▼▼▼
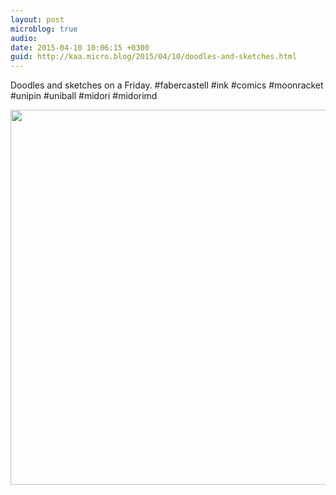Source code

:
 ```yaml
---
layout: post
microblog: true
audio: 
date: 2015-04-10 10:06:15 +0300
guid: http://kaa.micro.blog/2015/04/10/doodles-and-sketches.html
---
```

Doodles and sketches on a Friday. #fabercastell #ink #comics #moonracket #unipin #uniball #midori #midorimd

<img src="https://micro.kaa.bz/uploads/2018/90ee6c12fb.jpg" width="600" height="600" />

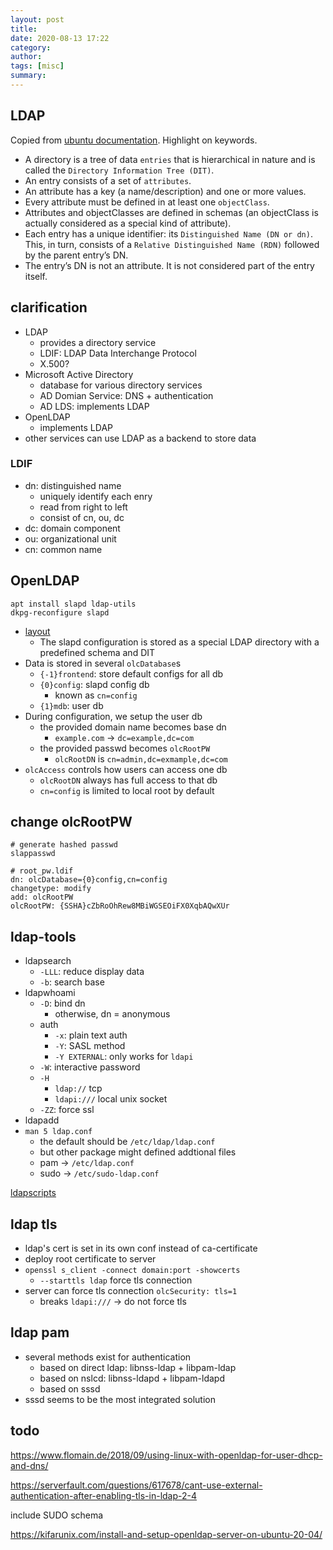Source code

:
 ```yaml
---
layout: post
title: 
date: 2020-08-13 17:22
category: 
author: 
tags: [misc]
summary: 
---
```


## LDAP

Copied from [ubuntu documentation](https://ubuntu.com/server/docs/service-ldap). Highlight on keywords.

* A directory is a tree of data `entries` that is hierarchical in nature and is called the `Directory Information Tree (DIT)`.
* An entry consists of a set of `attributes`.
* An attribute has a key (a name/description) and one or more values.
* Every attribute must be defined in at least one `objectClass`.
* Attributes and objectClasses are defined in schemas (an objectClass is actually considered as a special kind of attribute).
* Each entry has a unique identifier: its `Distinguished Name (DN or dn)`. This, in turn, consists of a `Relative Distinguished Name (RDN)` followed by the parent entry’s DN.
* The entry’s DN is not an attribute. It is not considered part of the entry itself.

## clarification

* LDAP
  * provides a directory service
  * LDIF: LDAP Data Interchange Protocol
  * X.500?
* Microsoft Active Directory
  * database for various directory services
  * AD Domian Service: DNS + authentication
  * AD LDS: implements LDAP
* OpenLDAP
  * implements LDAP
* other services can use LDAP as a backend to store data

### LDIF

* dn: distinguished name
  * uniquely identify each enry
  * read from right to left
  * consist of cn, ou, dc
* dc: domain component
* ou: organizational unit
* cn: common name

## OpenLDAP

```
apt install slapd ldap-utils
dkpg-reconfigure slapd
```

* [layout](https://www.openldap.org/doc/admin24/slapdconf2.html#Configuration%20Layout)
  * The slapd configuration is stored as a special LDAP directory with a predefined schema and DIT
* Data is stored in several `olcDatabase`s
  * `{-1}frontend`: store default configs for all db
  * `{0}config`: slapd config db
    * known as `cn=config`
  * `{1}mdb`: user db
* During configuration, we setup the user db
  * the provided domain name becomes base dn
    * `example.com` -> `dc=example,dc=com`
  * the provided passwd becomes `olcRootPW`
    * `olcRootDN` is `cn=admin,dc=exmample,dc=com`
* `olcAccess` controls how users can access one db
  * `olcRootDN` always has full access to that db
  * `cn=config` is limited to local root by default

## change olcRootPW

```
# generate hashed passwd
slappasswd

# root_pw.ldif
dn: olcDatabase={0}config,cn=config
changetype: modify
add: olcRootPW
olcRootPW: {SSHA}cZbRoOhRew8MBiWGSEOiFX0XqbAQwXUr
```

## ldap-tools

* ldapsearch
  * `-LLL`: reduce display data
  * `-b`: search base
* ldapwhoami
  * `-D`: bind dn
    * otherwise, dn = anonymous
  * auth
    * `-x`: plain text auth
    * `-Y`: SASL method
    * `-Y EXTERNAL`: only works for `ldapi`
  * `-W`: interactive password
  * `-H`
    * `ldap://` tcp
    * `ldapi:///` local unix socket
  * `-ZZ`: force ssl
* ldapadd
* `man 5 ldap.conf`
  * the default should be `/etc/ldap/ldap.conf`
  * but other package might defined addtional files
  * pam -> `/etc/ldap.conf`
  * sudo -> `/etc/sudo-ldap.conf`

[ldapscripts](https://ubuntu.com/server/docs/service-ldap-usage)

## ldap tls

* ldap's cert is set in its own conf instead of ca-certificate
* deploy root certificate to server
* `openssl s_client -connect domain:port -showcerts`
  * `--starttls ldap` force tls connection
* server can force tls connection `olcSecurity: tls=1`
  * breaks `ldapi:///` -> do not force tls

## ldap pam

* several methods exist for authentication
  * based on direct ldap: libnss-ldap + libpam-ldap
  * based on nslcd: libnss-ldapd + libpam-ldapd
  * based on sssd
* sssd seems to be the most integrated solution

## todo

https://www.flomain.de/2018/09/using-linux-with-openldap-for-user-dhcp-and-dns/

https://serverfault.com/questions/617678/cant-use-external-authentication-after-enabling-tls-in-ldap-2-4

include SUDO schema

https://kifarunix.com/install-and-setup-openldap-server-on-ubuntu-20-04/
▲▲▲
[Exercise]:
Pictures aside, retype the entries above exactly as they are.

[Solution to the exercise]:
Source code

:
 ```yaml
---
layout: post
microblog: true
audio: 
date: 2015-04-10 10:06:15 +0300
guid: http://kaa.micro.blog/2015/04/10/doodles-and-sketches.html
---
```

Doodles and sketches on a Friday. #fabercastell #ink #comics #moonracket #unipin #uniball #midori #midorimd

<img src="https://micro.kaa.bz/uploads/2018/90ee6c12fb.jpg" width="600" height="600" />

Source code

:
 ```yaml
---
layout: post
title: 
date: 2020-08-13 17:22
category: 
author: 
tags: [misc]
summary: 
---
```


## LDAP

Copied from [ubuntu documentation](https://ubuntu.com/server/docs/service-ldap). Highlight on keywords.

* A directory is a tree of data `entries` that is hierarchical in nature and is called the `Directory Information Tree (DIT)`.
* An entry consists of a set of `attributes`.
* An attribute has a key (a name/description) and one or more values.
* Every attribute must be defined in at least one `objectClass`.
* Attributes and objectClasses are defined in schemas (an objectClass is actually considered as a special kind of attribute).
* Each entry has a unique identifier: its `Distinguished Name (DN or dn)`. This, in turn, consists of a `Relative Distinguished Name (RDN)` followed by the parent entry’s DN.
* The entry’s DN is not an attribute. It is not considered part of the entry itself.

## clarification

* LDAP
  * provides a directory service
  * LDIF: LDAP Data Interchange Protocol
  * X.500?
* Microsoft Active Directory
  * database for various directory services
  * AD Domian Service: DNS + authentication
  * AD LDS: implements LDAP
* OpenLDAP
  * implements LDAP
* other services can use LDAP as a backend to store data

### LDIF

* dn: distinguished name
  * uniquely identify each enry
  * read from right to left
  * consist of cn, ou, dc
* dc: domain component
* ou: organizational unit
* cn: common name

## OpenLDAP

```
apt install slapd ldap-utils
dkpg-reconfigure slapd
```

* [layout](https://www.openldap.org/doc/admin24/slapdconf2.html#Configuration%20Layout)
  * The slapd configuration is stored as a special LDAP directory with a predefined schema and DIT
* Data is stored in several `olcDatabase`s
  * `{-1}frontend`: store default configs for all db
  * `{0}config`: slapd config db
    * known as `cn=config`
  * `{1}mdb`: user db
* During configuration, we setup the user db
  * the provided domain name becomes base dn
    * `example.com` -> `dc=example,dc=com`
  * the provided passwd becomes `olcRootPW`
    * `olcRootDN` is `cn=admin,dc=exmample,dc=com`
* `olcAccess` controls how users can access one db
  * `olcRootDN` always has full access to that db
  * `cn=config` is limited to local root by default

## change olcRootPW

```
# generate hashed passwd
slappasswd

# root_pw.ldif
dn: olcDatabase={0}config,cn=config
changetype: modify
add: olcRootPW
olcRootPW: {SSHA}cZbRoOhRew8MBiWGSEOiFX0XqbAQwXUr
```

## ldap-tools

* ldapsearch
  * `-LLL`: reduce display data
  * `-b`: search base
* ldapwhoami
  * `-D`: bind dn
    * otherwise, dn = anonymous
  * auth
    * `-x`: plain text auth
    * `-Y`: SASL method
    * `-Y EXTERNAL`: only works for `ldapi`
  * `-W`: interactive password
  * `-H`
    * `ldap://` tcp
    * `ldapi:///` local unix socket
  * `-ZZ`: force ssl
* ldapadd
* `man 5 ldap.conf`
  * the default should be `/etc/ldap/ldap.conf`
  * but other package might defined addtional files
  * pam -> `/etc/ldap.conf`
  * sudo -> `/etc/sudo-ldap.conf`

[ldapscripts](https://ubuntu.com/server/docs/service-ldap-usage)

## ldap tls

* ldap's cert is set in its own conf instead of ca-certificate
* deploy root certificate to server
* `openssl s_client -connect domain:port -showcerts`
  * `--starttls ldap` force tls connection
* server can force tls connection `olcSecurity: tls=1`
  * breaks `ldapi:///` -> do not force tls

## ldap pam

* several methods exist for authentication
  * based on direct ldap: libnss-ldap + libpam-ldap
  * based on nslcd: libnss-ldapd + libpam-ldapd
  * based on sssd
* sssd seems to be the most integrated solution

## todo

https://www.flomain.de/2018/09/using-linux-with-openldap-for-user-dhcp-and-dns/

https://serverfault.com/questions/617678/cant-use-external-authentication-after-enabling-tls-in-ldap-2-4

include SUDO schema

https://kifarunix.com/install-and-setup-openldap-server-on-ubuntu-20-04/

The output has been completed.